Bus operator in Connecticut, U.S.

Windham Region Transit District, or WRTD, is a bus operator for Windham County, with NECTD, SEAT, UConn Transportation Services in neighboring towns. Prior to August 2019, The company operated four routes in total, connecting with a small handful of other operators, such as UConn Transportation Services in Mansfield, SEAT in Norwich, and NECTD in Brooklyn, Connecticut. Because of the small collection of routes, they have approximately ten fixed route buses, with some Paratransit vehicles. Beginning August 14, 2017, WRTD provided connections to CTtransit in Mansfield Storrs with the 913 Express route to Hartford, Connecticut.
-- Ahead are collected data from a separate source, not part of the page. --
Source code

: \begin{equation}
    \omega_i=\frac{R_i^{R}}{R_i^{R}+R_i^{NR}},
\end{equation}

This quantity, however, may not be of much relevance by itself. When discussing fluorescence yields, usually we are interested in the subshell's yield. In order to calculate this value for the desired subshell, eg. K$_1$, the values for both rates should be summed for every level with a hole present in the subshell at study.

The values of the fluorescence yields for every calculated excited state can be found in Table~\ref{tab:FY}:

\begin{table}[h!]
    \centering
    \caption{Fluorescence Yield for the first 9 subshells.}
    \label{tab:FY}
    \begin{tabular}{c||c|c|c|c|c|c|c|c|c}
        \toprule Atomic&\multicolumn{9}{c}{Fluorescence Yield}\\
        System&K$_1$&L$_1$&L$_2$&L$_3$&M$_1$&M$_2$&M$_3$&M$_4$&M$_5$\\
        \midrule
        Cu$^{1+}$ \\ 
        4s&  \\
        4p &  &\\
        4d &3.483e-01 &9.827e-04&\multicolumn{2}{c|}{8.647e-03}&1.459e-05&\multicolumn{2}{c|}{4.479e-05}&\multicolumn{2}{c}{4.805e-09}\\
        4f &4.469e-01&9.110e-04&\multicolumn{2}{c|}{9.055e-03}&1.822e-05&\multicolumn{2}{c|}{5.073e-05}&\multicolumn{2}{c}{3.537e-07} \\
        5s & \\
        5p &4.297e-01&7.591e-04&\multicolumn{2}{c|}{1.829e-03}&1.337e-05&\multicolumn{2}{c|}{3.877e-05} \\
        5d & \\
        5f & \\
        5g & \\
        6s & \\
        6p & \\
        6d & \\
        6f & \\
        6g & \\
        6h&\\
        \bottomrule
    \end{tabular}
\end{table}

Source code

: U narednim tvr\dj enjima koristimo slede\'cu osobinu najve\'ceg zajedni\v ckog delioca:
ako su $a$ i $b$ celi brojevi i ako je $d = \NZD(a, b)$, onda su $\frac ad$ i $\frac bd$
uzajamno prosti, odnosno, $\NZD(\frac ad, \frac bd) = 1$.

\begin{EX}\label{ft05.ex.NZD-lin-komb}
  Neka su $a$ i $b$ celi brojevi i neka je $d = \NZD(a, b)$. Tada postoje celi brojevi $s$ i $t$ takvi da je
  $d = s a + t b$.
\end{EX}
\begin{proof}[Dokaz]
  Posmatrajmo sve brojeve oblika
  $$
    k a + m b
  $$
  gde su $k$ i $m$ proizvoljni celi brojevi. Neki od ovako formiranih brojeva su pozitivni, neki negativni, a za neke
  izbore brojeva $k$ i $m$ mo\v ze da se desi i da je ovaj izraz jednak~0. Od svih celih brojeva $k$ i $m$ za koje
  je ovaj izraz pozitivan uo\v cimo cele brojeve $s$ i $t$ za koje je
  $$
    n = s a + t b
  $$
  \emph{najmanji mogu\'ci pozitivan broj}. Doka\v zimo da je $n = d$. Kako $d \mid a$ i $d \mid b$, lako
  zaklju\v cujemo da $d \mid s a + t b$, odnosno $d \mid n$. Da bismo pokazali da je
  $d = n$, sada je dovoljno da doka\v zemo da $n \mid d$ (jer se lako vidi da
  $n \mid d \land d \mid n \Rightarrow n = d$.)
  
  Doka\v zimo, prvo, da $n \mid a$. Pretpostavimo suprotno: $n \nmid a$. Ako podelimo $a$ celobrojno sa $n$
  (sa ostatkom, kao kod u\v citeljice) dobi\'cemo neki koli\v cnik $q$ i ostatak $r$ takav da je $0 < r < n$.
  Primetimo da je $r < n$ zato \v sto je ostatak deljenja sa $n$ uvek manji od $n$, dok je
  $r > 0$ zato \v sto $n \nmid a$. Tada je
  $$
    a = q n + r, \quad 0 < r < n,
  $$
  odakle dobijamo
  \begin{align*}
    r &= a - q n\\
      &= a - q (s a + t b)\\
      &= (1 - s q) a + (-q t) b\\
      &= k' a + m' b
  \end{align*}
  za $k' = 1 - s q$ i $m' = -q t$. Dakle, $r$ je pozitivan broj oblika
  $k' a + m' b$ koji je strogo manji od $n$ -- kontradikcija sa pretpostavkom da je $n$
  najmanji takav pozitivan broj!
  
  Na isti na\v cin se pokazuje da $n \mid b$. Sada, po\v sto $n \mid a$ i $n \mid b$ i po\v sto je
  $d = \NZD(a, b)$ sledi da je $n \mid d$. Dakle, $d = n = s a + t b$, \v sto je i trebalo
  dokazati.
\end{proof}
WRTD also provides Dial-A-Ride within their nine-town district (Ashford, Chaplin, Columbia, Coventry, Lebanon, Mansfield, Scotland, Willington and Windham. ADA Paratransit is provided for areas within 3/4 mile of WRTD's Local Routes.

==Routes (effective August 19, 2019)==

To improve usefulness and better suit riders, WRTD's existing routes were reconfigured and renumbered. This renumbering is part of a campaign to implement a statewide bus route number system.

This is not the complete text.